The Drummondville, Que., native leads a decorated list of NHL alumni who will lace them up alongside weekend warriors May 1-3 at Toronto’s Buckingham Arena. Wendel Clark, Paul Coffey, Curtis Joseph, Doug Gilmour, Denis Savard and Ray Bourque are among the 40-plus former NHLers contributing to the Baycrest Foundation’s mission of delaying the onset of Alzheimer’s and improving care for those stricken with the disease.
Gilmour lost his father to dementia. NHL Alumni Association president Mark Napier is watching Alzheimer’s ravage his father-in-law’s brain. A younger Dionne saw his father devastated when his dad’s uncle succumbed to the disease.
“I had another uncle – great-looking guy, six-two, six-three, followed me my whole hockey career. And he was first diagnosed at 62. I would ask my parents about him: ‘How’s he doing?’ They’d say he was fine. But they were with him all the time, and they’d start catching things.”
Dionne’s uncle would put in a home because the dementia turned to aggression. He visited him one day, but left his wife at home.
“I told her, ‘You’re lucky you didn’t come, because I was hoping he’d die.’ I was with his wife and two of his daughters, and it’s just awful. Just awful,” Dionne says. He shakes his head. “The eyes are like glass.”
Dionne entered the NHL in a helmet-free era. Victims of Alzheimer’s were ignorantly called “crazy people,” he recalls, because the research was immature, the terminology inaccurate. He recalls Blackhawks prospect Steve Ludzik, now 53, suffering seven or eight concussions. Ludzik was diagnosed with Parkinson’s at age 40.
“Rick Martin of the Buffalo Sabres, when he passed away [in 2011 at age 59], his friend donated his brain [to research], and they discovered he already had signs of dementia, but nobody knew that,” Dionne says. “He got hit, slew-footed, and went down—had a convulsion. You see it on the ice, it’s not pretty to watch.”
After that 1978 incident, several of Martin’s teammates began wearing helmets.
Still, Dionne believes NHL fights and headshots aren’t the only culprit.
“It’s not so much the head. Everyone talks about the head. A concussion is”—Dionne slams an open hand hard on chest—“whiplash. A concussion happens to your kid riding his bike, any combination of things. They try to prevent things, but….” Dionne’s voice trails off.
Ironically, dementia isn’t even the focus of Dionne’s fundraising efforts. He donates time and money to MS, the Heart & Stroke Foundation, and is heavily involved in finding a cure for prostate and colon cancer.
“One in seven men will have cancer. I’ve had issues myself since I was 50 and kept an eye on it,” he says. “Every man will have an enlarged prostate; some cancers are more aggressive than others. We’re raising millions and millions, but one drug costs $1 billion to develop, the pharmaceutical companies tell you.”

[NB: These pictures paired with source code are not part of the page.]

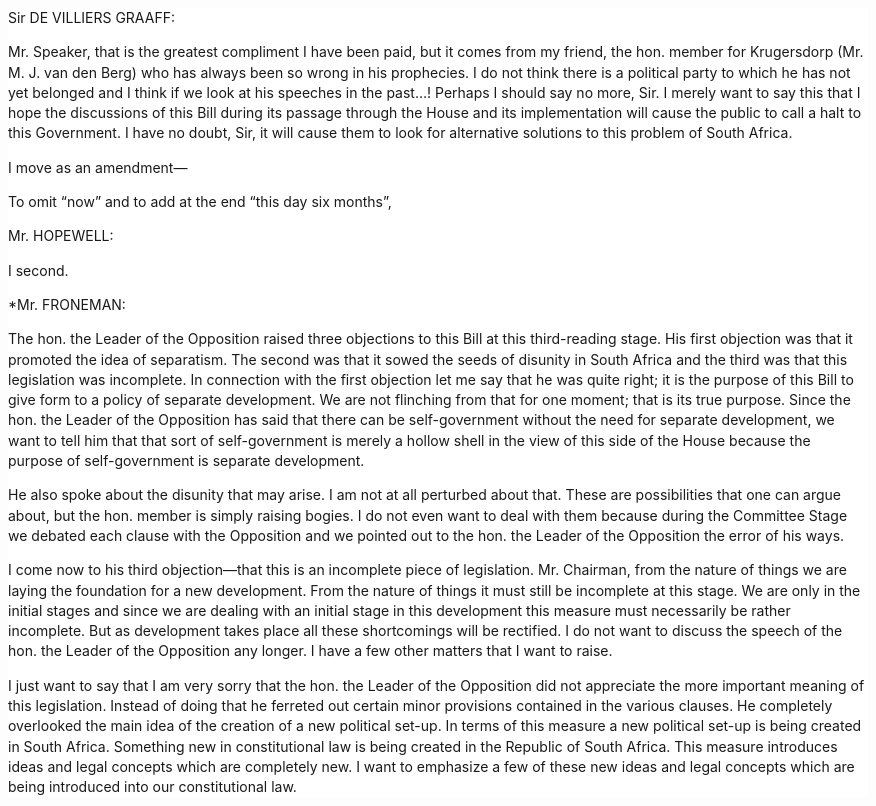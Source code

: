 <speech by="#de_villiers_graaff">

<from>Sir <person refersTo="hansard_za">DE VILLIERS GRAAFF</person>:</from>

<p>Mr. Speaker, that is the greatest compliment I have been paid, but it comes from my friend, the hon. member for Krugersdorp (Mr. M. J. van den Berg) who has always been so wrong in his prophecies. I do not think there is a political party to which he has not yet belonged and I think if we look at his speeches in the <span class="col_5799_5800" refersTo="page_0232"/>past&#x2026;! Perhaps I should say no more, Sir. I merely want to say this that I hope the discussions of this Bill during its passage through the House and its implementation will cause the public to call a halt to this Government. I have no doubt, Sir, it will cause them to look for alternative solutions to this problem of South Africa.</p>

<p>I move as an amendment&#x2014;</p>

<block name="quote">To omit &#x201C;now&#x201D; and to add at the end &#x201C;this day six months&#x201D;,</block>

</speech>

<speech by="#hopewell">

<from>Mr. <person refersTo="hansard_za">HOPEWELL</person>:</from>

<p>I second.</p>

</speech>

<speech by="#froneman">

<from>*Mr. <person refersTo="hansard_za">FRONEMAN</person>:</from>

<p>The hon. the Leader of the Opposition raised three objections to this Bill at this third-reading stage. His first objection was that it promoted the idea of separatism. The second was that it sowed the seeds of disunity in South Africa and the third was that this legislation was incomplete. In connection with the first objection let me say that he was quite right; it is the purpose of this Bill to give form to a policy of separate development. We are not flinching from that for one moment; that is its true purpose. Since the hon. the Leader of the Opposition has said that there can be self-government without the need for separate development, we want to tell him that that sort of self-government is merely a hollow shell in the view of this side of the House because the purpose of self-government is separate development.</p>

<p>He also spoke about the disunity that may arise. I am not at all perturbed about that. These are possibilities that one can argue about, but the hon. member is simply raising bogies. I do not even want to deal with them because during the Committee Stage we debated each clause with the Opposition and we pointed out to the hon. the Leader of the Opposition the error of his ways.</p>

<p>I come now to his third objection&#x2014;that this is an incomplete piece of legislation. Mr. Chairman, from the nature of things we are laying the foundation for a new development. From the nature of things it must still be incomplete at this stage. We are only in the initial stages and since we are dealing with an initial stage in this development this measure must necessarily be rather incomplete. But as development takes place all these shortcomings will be rectified. I do not want to discuss the speech of the hon. the Leader of the Opposition any longer. I have a few other matters that I want to raise.</p>

<p>I just want to say that I am very sorry that the hon. the Leader of the Opposition did not appreciate the more important meaning of this legislation. Instead of doing that he ferreted out certain minor provisions contained in the various clauses. He completely overlooked the main idea of the creation of a new political set-up. In terms of this measure a new political set-up is being created in South Africa. Something new in constitutional law is being created in the Republic of South Africa. This measure introduces ideas and legal concepts which are completely new. I want to emphasize a few of these new ideas and legal concepts which are being introduced into our constitutional law.</p>
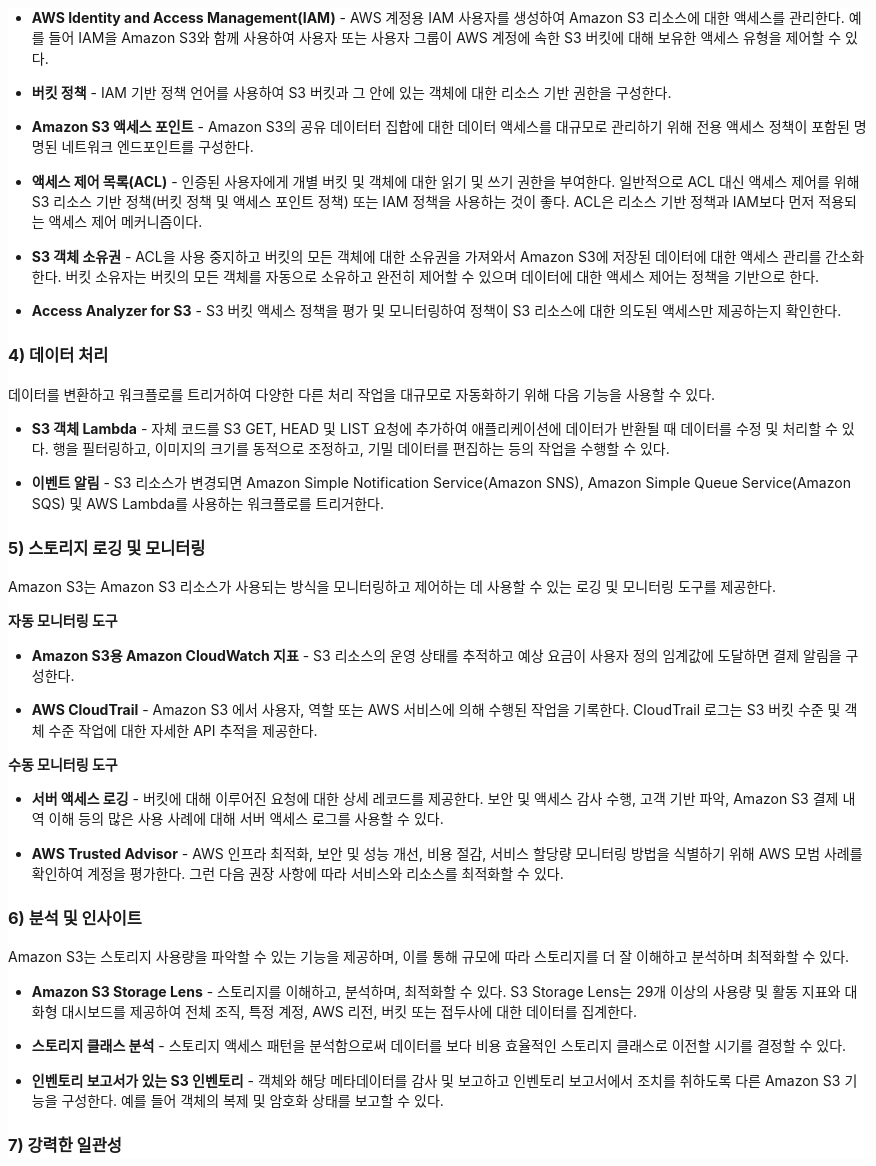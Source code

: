 - **AWS Identity and Access Management(IAM)** - AWS 계정용 IAM 사용자를 생성하여 Amazon S3 리소스에 대한 액세스를 관리한다. 예를 들어 IAM을 Amazon S3와 함께 사용하여 사용자 또는 사용자 그룹이 AWS 계정에 속한 S3 버킷에 대해 보유한 액세스 유형을 제어할 수 있다.

- **버킷 정책** - IAM 기반 정책 언어를 사용하여 S3 버킷과 그 안에 있는 객체에 대한 리소스 기반 권한을 구성한다.

- **Amazon S3 액세스 포인트** - Amazon S3의 공유 데이터터 집합에 대한 데이터 액세스를 대규모로 관리하기 위해 전용 액세스 정책이 포함된 명명된 네트워크 엔드포인트를 구성한다.

- **액세스 제어 목록(ACL)** - 인증된 사용자에게 개별 버킷 및 객체에 대한 읽기 및 쓰기 권한을 부여한다. 일반적으로 ACL 대신 액세스 제어를 위해 S3 리소스 기반 정책(버킷 정책 및 액세스 포인트 정책) 또는 IAM 정책을 사용하는 것이 좋다. ACL은 리소스 기반 정책과 IAM보다 먼저 적용되는 액세스 제어 메커니즘이다.

- **S3 객체 소유권** - ACL을 사용 중지하고 버킷의 모든 객체에 대한 소유권을 가져와서 Amazon S3에 저장된 데이터에 대한 액세스 관리를 간소화한다. 버킷 소유자는 버킷의 모든 객체를 자동으로 소유하고 완전히 제어할 수 있으며 데이터에 대한 액세스 제어는 정책을 기반으로 한다.

- **Access Analyzer for S3** - S3 버킷 액세스 정책을 평가 및 모니터링하여 정책이 S3 리소스에 대한 의도된 액세스만 제공하는지 확인한다.

### 4) 데이터 처리

데이터를 변환하고 워크플로를 트리거하여 다양한 다른 처리 작업을 대규모로 자동화하기 위해 다음 기능을 사용할 수 있다.

- **S3 객체 Lambda** - 자체 코드를 S3 GET, HEAD 및 LIST 요청에 추가하여 애플리케이션에 데이터가 반환될 때 데이터를 수정 및 처리할 수 있다. 행을 필터링하고, 이미지의 크기를 동적으로 조정하고, 기밀 데이터를 편집하는 등의 작업을 수행할 수 있다.

- **이벤트 알림** - S3 리소스가 변경되면 Amazon Simple Notification Service(Amazon SNS), Amazon Simple Queue Service(Amazon SQS) 및 AWS Lambda를 사용하는 워크플로를 트리거한다.

### 5) 스토리지 로깅 및 모니터링

Amazon S3는 Amazon S3 리소스가 사용되는 방식을 모니터링하고 제어하는 데 사용할 수 있는 로깅 및 모니터링 도구를 제공한다.

**자동 모니터링 도구**

- **Amazon S3용 Amazon CloudWatch 지표** - S3 리소스의 운영 상태를 추적하고 예상 요금이 사용자 정의 임계값에 도달하면 결제 알림을 구성한다.

- **AWS CloudTrail** - Amazon S3 에서 사용자, 역할 또는 AWS 서비스에 의해 수행된 작업을 기록한다. CloudTrail 로그는 S3 버킷 수준 및 객체 수준 작업에 대한 자세한 API 추적을 제공한다.

**수동 모니터링 도구**

- **서버 액세스 로깅** - 버킷에 대해 이루어진 요청에 대한 상세 레코드를 제공한다. 보안 및 액세스 감사 수행, 고객 기반 파악, Amazon S3 결제 내역 이해 등의 많은 사용 사례에 대해 서버 액세스 로그를 사용할 수 있다.

- **AWS Trusted Advisor** - AWS 인프라 최적화, 보안 및 성능 개선, 비용 절감, 서비스 할당량 모니터링 방법을 식별하기 위해 AWS 모범 사례를 확인하여 계정을 평가한다. 그런 다음 권장 사항에 따라 서비스와 리소스를 최적화할 수 있다.

### 6) 분석 및 인사이트

Amazon S3는 스토리지 사용량을 파악할 수 있는 기능을 제공하며, 이를 통해 규모에 따라 스토리지를 더 잘 이해하고 분석하며 최적화할 수 있다.

- **Amazon S3 Storage Lens** - 스토리지를 이해하고, 분석하며, 최적화할 수 있다. S3 Storage Lens는 29개 이상의 사용량 및 활동 지표와 대화형 대시보드를 제공하여 전체 조직, 특정 계정, AWS 리전, 버킷 또는 접두사에 대한 데이터를 집계한다.

- **스토리지 클래스 분석** - 스토리지 액세스 패턴을 분석함으로써 데이터를 보다 비용 효율적인 스토리지 클래스로 이전할 시기를 결정할 수 있다.

- **인벤토리 보고서가 있는 S3 인벤토리** - 객체와 해당 메타데이터를 감사 및 보고하고 인벤토리 보고서에서 조치를 취하도록 다른 Amazon S3 기능을 구성한다. 예를 들어 객체의 복제 및 암호화 상태를 보고할 수 있다.

### 7) 강력한 일관성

When you’re 20 years old and the wind is rippling the crown on your hockey sweater and you’re leading one of the greatest forward lines of your time, you don’t think about this stuff. Everyone around you is fit, fast and fearless.
“But at my age now, you lose a lot of friends. And when it gets to that point, what do you do? Your golfing partner now’s coming to you and needs help. I know a couple of hockey players, some of my heroes—I won’t say their names—are in that level right now. They’re still independent, but they need guidance,” Dionne says.
“I keep busy. I’m independent. I’ve never worked for anybody, so I’ve been retired for a while, but I have projects and businesses. You don’t see me get up in the morning and do nothing.”